Consider simple code :

#include<iostream>

struct A {
    operator double(){
        std::cout<<"Conversion function double chosen."<<std::endl;
        return 1.1;
    }
    operator char(){
        std::cout<<"Conversion function char chosen."<<std::endl;
        return 'a';
    }
} a;

void foo(int){}
void foo (char){}
int main() {
    foo(a);
}

Above code works fine, and as expected gcc, clang and VC++ chooses foo(char) .

Now lets modify the code little bit :

#include<iostream>

struct A {
    operator double(){
        std::cout<<"Conversion function double chosen."<<std::endl;
        return 1.1;
    }
    operator char(){
        std::cout<<"Conversion function char chosen."<<std::endl;
        return 'a';
    }
} a;

void foo(int){}
void foo (double){} //parameter changed from char to double
int main() {
    foo(a);
}

Now this should have choose foo(double) , but seems only VC++ is happy with the code while clang and gcc are unhappy with the above code.

main.cpp:11:10: error: call of overloaded 'foo(A&)' is ambiguous
 foo(a);
     ^
main.cpp:8:6: note: candidate: void foo(int)
 void foo(int){}
      ^
main.cpp:9:6: note: candidate: void foo(double)
 void foo (double){} //parameter changed from char to double
      ^

Can anyone explain why above code fails? or is it bug?.

One more question : Do gcc and clang share code of overload resolution?

Answer 1

A -> char is A -> char .

A -> int is A -> char -> int (because char to int is a promotion and so beats the double to int conversion).

A -> double is A -> double .

Two user-defined conversion sequences are only comparable if they involve the same user-defined conversion function.
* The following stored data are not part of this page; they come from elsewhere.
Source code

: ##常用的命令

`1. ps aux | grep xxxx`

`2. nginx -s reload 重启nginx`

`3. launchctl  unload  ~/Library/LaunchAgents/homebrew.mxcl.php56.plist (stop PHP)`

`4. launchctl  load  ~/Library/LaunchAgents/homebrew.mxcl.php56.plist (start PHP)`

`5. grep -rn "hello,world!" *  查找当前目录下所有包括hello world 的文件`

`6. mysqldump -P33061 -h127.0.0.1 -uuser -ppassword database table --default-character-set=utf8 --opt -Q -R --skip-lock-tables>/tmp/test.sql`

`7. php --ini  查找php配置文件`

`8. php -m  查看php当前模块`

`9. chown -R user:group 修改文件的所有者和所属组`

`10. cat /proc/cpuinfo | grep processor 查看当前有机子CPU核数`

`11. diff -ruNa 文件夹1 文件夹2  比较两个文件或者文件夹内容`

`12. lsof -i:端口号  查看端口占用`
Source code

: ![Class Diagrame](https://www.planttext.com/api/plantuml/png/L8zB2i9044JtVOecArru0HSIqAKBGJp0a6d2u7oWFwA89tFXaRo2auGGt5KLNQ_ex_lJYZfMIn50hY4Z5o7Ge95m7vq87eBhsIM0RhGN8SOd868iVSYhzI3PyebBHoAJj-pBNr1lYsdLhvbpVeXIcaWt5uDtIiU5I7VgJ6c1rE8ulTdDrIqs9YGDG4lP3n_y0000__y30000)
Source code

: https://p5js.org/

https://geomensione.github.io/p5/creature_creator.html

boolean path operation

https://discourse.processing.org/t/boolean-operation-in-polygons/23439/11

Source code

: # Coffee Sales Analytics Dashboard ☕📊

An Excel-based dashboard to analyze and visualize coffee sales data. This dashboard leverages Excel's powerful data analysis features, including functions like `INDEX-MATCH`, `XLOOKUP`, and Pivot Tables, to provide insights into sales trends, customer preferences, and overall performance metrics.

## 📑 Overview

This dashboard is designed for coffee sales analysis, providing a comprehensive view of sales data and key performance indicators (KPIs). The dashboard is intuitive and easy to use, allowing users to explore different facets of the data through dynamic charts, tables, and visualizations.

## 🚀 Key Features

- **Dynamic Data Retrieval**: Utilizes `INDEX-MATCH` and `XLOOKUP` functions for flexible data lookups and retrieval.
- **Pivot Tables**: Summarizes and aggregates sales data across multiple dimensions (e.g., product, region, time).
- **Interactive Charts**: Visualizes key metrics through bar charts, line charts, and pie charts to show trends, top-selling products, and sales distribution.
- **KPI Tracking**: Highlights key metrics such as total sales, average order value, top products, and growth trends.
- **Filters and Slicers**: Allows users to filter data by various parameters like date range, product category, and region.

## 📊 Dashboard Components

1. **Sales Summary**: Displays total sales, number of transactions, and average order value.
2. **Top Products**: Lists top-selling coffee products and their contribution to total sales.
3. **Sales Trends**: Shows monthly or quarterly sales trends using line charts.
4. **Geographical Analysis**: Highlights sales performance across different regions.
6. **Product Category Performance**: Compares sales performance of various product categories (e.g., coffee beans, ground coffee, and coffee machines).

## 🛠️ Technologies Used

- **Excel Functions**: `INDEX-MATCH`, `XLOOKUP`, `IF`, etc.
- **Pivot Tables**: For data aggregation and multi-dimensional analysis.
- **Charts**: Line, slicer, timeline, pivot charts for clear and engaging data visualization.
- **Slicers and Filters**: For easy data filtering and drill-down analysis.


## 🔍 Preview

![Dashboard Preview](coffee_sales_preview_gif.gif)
Thus, A -> char is a better conversion sequence than A -> int , so your first case is unambiguous. Neither A -> int nor A -> double is better than the other, so the second case is ambiguous.

Answer 2

TL;DR : The difference is that in the first case, as opposed to the second, the user-defined conversion sequences ( A -> char , A -> int ) call the same conversion function ( operator char ). That enables us to break the tie via [over.ics.rank]/(3.3).

---

The best conversion operators for particular functions are selected by [over.match.best]/(1.4) (comparing the conversion sequences of their return types).

Hence the better conversion function for foo(int) is operator char followed by a promotion to int , as opposed to operator double followed by a floating point conversion.

Now consider both variants of the second overload:

1. The best ICS to foo(char) is also via operator char (identity better than floating point conversion). Thus [over.ics.rank]/(3.3) is applicable:

   User-defined conversion sequence U1 is a better conversion sequence than another user-defined conversion sequence U2 if they contain the same user-defined conversion function […] and in either case the second standard conversion sequence of U1 is better than the second standard conversion sequence of U2 .

   Hence the overall conversion to F2 is deemed better, and it is selected.

2. The best ICS to foo(double) is via operator double . We end up with two conversion sequences employing distinct conversion functions; nothing really applies, and we just get an ambiguity.